Plaintiff appears to allege that he faces ongoing danger in the form of assaults for filing or threatening to file inmate grievances. A careful reading of his allegations, however, reveals that the defendants' initial response to the grievances was merely exasperation and verbal threats. It was only after plaintiff escalated the situations by goading or, in the context of the third incident, assuming a combative stance (defiantly stepping towards Tovar and raising his hands) that the alleged physical assaults occurred. Stated another way, plaintiff was not assaulted because of his First Amendment activities; he was assaulted because he became combative in words and/or conduct. While the Court does not condone assaults under either scenario, the dispositive inquiry here is whether plaintiff was facing imminent danger of serious physical injury within the meaning of § 1915(g) at the time he filed suit. The Court finds that he was not.

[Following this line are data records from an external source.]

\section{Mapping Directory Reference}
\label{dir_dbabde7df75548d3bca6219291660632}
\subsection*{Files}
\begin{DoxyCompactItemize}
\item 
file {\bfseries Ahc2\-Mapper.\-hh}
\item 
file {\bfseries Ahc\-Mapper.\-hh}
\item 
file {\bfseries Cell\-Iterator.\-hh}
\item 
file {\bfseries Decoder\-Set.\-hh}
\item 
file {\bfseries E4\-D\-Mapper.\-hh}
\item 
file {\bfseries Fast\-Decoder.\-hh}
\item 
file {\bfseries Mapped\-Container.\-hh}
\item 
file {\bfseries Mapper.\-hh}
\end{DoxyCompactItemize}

As plaintiff is a “three-striker” and was not in imminent danger when he filed this action, the Court will recommend that plaintiff be required to pay the $402 filing fee in full if he wants to proceed with the action.
CONCLUSION
Based on the foregoing, IT IS HEREBY RECOMMENDED that plaintiff's motion to proceed in forma pauperis be DENIED, and plaintiff be directed to pay the $402 filing fee before proceeding with this action.

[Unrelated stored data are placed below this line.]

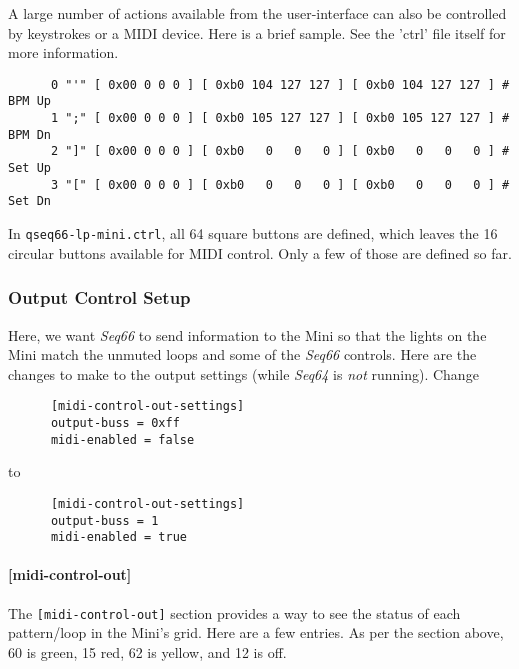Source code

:    A large number of actions available from the user-interface can also be
   controlled by keystrokes or a MIDI device.  Here is a brief sample.  See the
   'ctrl' file itself for more information.

   \begin{verbatim}
      0 "'" [ 0x00 0 0 0 ] [ 0xb0 104 127 127 ] [ 0xb0 104 127 127 ] # BPM Up
      1 ";" [ 0x00 0 0 0 ] [ 0xb0 105 127 127 ] [ 0xb0 105 127 127 ] # BPM Dn
      2 "]" [ 0x00 0 0 0 ] [ 0xb0   0   0   0 ] [ 0xb0   0   0   0 ] # Set Up
      3 "[" [ 0x00 0 0 0 ] [ 0xb0   0   0   0 ] [ 0xb0   0   0   0 ] # Set Dn
   \end{verbatim}

   In \texttt{qseq66-lp-mini.ctrl}, all 64 square buttons are defined, which
   leaves the 16 circular buttons available for MIDI control. Only a few of those
   are defined so far.

\subsubsection{Output Control Setup}
\label{subsubsec:launchpad_mini_output_control_setup}

   Here, we want \textsl{Seq66} to send information to the Mini
   so that the lights on the Mini match the unmuted loops and 
   some of the \textsl{Seq66} controls.  Here are the changes to make to the
   output settings (while \textsl{Seq64} is \textsl{not} running).
   Change

   \begin{verbatim}
      [midi-control-out-settings]
      output-buss = 0xff
      midi-enabled = false
   \end{verbatim}

   to

   \begin{verbatim}
      [midi-control-out-settings]
      output-buss = 1
      midi-enabled = true
   \end{verbatim}

\paragraph{[midi-control-out]}
\label{paragraph:patterns_midi_control_out}

   The \texttt{[midi-control-out]} section provides a way to see the status of
   each pattern/loop in the Mini's grid.  Here are a few entries. As per the
   section above, 60 is green, 15 red, 62 is yellow, and 12 is off.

These findings and recommendations will be submitted to the United States District Judge assigned to the case, pursuant to the provisions of 28 U.S.C. § 636(b)(1). Within thirty days after being served with these findings and recommendations, plaintiff may file written objections with the court. The document should be captioned “Objections to Magistrate Judge's Findings and Recommendations.” Plaintiff is advised that failure to file objections within the specified time may result in waiver of the right to appeal the district court's order. Martinez v. Ylst, 951 F.2d 1153 (9th Cir. 1991).